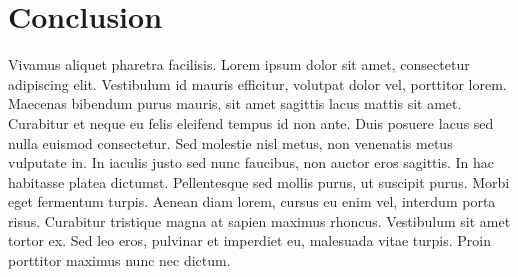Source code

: \section{Conclusion}

Vivamus aliquet pharetra facilisis. Lorem ipsum dolor sit amet, consectetur adipiscing elit. Vestibulum id mauris efficitur, volutpat dolor vel, porttitor lorem. Maecenas bibendum purus mauris, sit amet sagittis lacus mattis sit amet. Curabitur et neque eu felis eleifend tempus id non ante. Duis posuere lacus sed nulla euismod consectetur. Sed molestie nisl metus, non venenatis metus vulputate in. In iaculis justo sed nunc faucibus, non auctor eros sagittis. In hac habitasse platea dictumst. Pellentesque sed mollis purus, ut suscipit purus. Morbi eget fermentum turpis. Aenean diam lorem, cursus eu enim vel, interdum porta risus. Curabitur tristique magna at sapien maximus rhoncus. Vestibulum sit amet tortor ex. Sed leo eros, pulvinar et imperdiet eu, malesuada vitae turpis. Proin porttitor maximus nunc nec dictum.
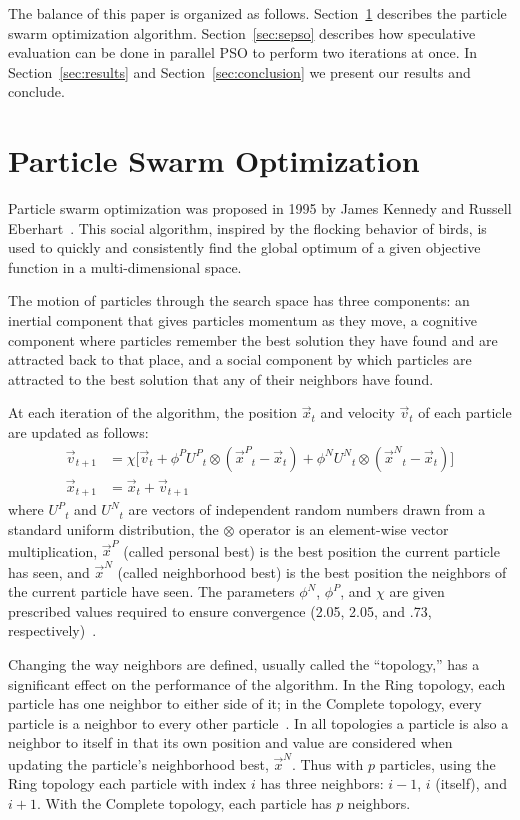 \documentclass{llncs}
\renewcommand{\sec}[1]{Section~\ref{sec:#1}}
\providecommand{\pers}{\ensuremath{P}}
\providecommand{\neigh}{\ensuremath{N}}
\providecommand{\nURand}{\ensuremath{U^\neigh}}
\providecommand{\pURand}{\ensuremath{U^\pers}}
\providecommand{\ppos}{\ensuremath{\Vec{x}}}
\providecommand{\pvel}{\ensuremath{\Vec{v}}}
\providecommand{\nbest}{\ensuremath{\Vec{x}^\neigh}}
\providecommand{\pbest}{\ensuremath{\Vec{x}^\pers}}
\providecommand{\constriction}{\ensuremath{\chi}}
\providecommand{\ncoeff}{\ensuremath{\phi^\neigh}}
\providecommand{\pcoeff}{\ensuremath{\phi^\pers}}
\begin{document}
The balance of this paper is organized as follows. \sec{pso} describes the
particle swarm optimization algorithm.  \sec{sepso} describes how speculative
evaluation can be done in parallel PSO to perform two iterations at once.  In
\sec{results} and \sec{conclusion} we present our results and conclude.

\section{Particle Swarm Optimization}
\label{sec:pso}

Particle swarm optimization was proposed in 1995 by James Kennedy and Russell
Eberhart~\cite{kennedy-1995-particle-swarm-optimization}.  This social
algorithm, inspired by the flocking behavior of birds, is used to quickly and
consistently find the global optimum of a given objective function in a
multi-dimensional space.

The motion of particles through the search space has three components: an
inertial component that gives particles momentum as they move, a cognitive
component where particles remember the best solution they have found and are
attracted back to that place, and a social component by which particles are
attracted to the best solution that any of their neighbors have found.

At each iteration of the algorithm, the position $\ppos_t$ and velocity
$\pvel_t$ of each particle are updated as follows:
\begin{align}
\label{eq:velupdate}
	\pvel_{t+1} &=
		\constriction \bigl[ \pvel_t
			+ \pcoeff\pURand_{t}\otimes(\pbest_{t} - \ppos_{t})
			+ \ncoeff\nURand_{t}\otimes(\nbest_{t} - \ppos_{t})
		\bigr] \\
\label{eq:posupdate}
	\ppos_{t+1} &= \ppos_{t} + \pvel_{t+1}
\end{align}
where \( \pURand_{t} \) and \( \nURand_{t} \) are vectors of independent random
numbers drawn from a standard uniform distribution, the \( \otimes \) operator
is an element-wise vector multiplication, $\pbest$ (called personal best) is
the best position the current particle has seen, and $\nbest$ (called
neighborhood best) is the best position the neighbors of the current particle
have seen.  The parameters \( \ncoeff \), \( \pcoeff \), and \( \constriction
\) are given prescribed values required to ensure convergence (2.05, 2.05, and
.73, respectively)~\cite{clerc-2002-constricted-pso}. 

Changing the way neighbors are defined, usually called the ``topology,''
has a significant effect on the performance of the algorithm.  In
the Ring topology, each particle has one neighbor to either side of it; in the
Complete topology, every particle is a neighbor to every other
particle~\cite{bratton-2007-defining-a-standard-for-pso}.  In all topologies a
particle is also a neighbor to itself in that its own position and value are
considered when updating the particle's neighborhood best, $\nbest$.  Thus with
$p$ particles, using the Ring topology each particle with index $i$ has three
neighbors: $i-1$, $i$ (itself), and $i+1$.  With the Complete topology, each
particle has $p$ neighbors.
\end{document}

▶ Task instructions: Find the line containing "index $i$ has three", then output it and every line after it to the end of the data, exactly.

▶ Expected output:
$p$ particles, using the Ring topology each particle with index $i$ has three
neighbors: $i-1$, $i$ (itself), and $i+1$.  With the Complete topology, each
particle has $p$ neighbors.
\end{document}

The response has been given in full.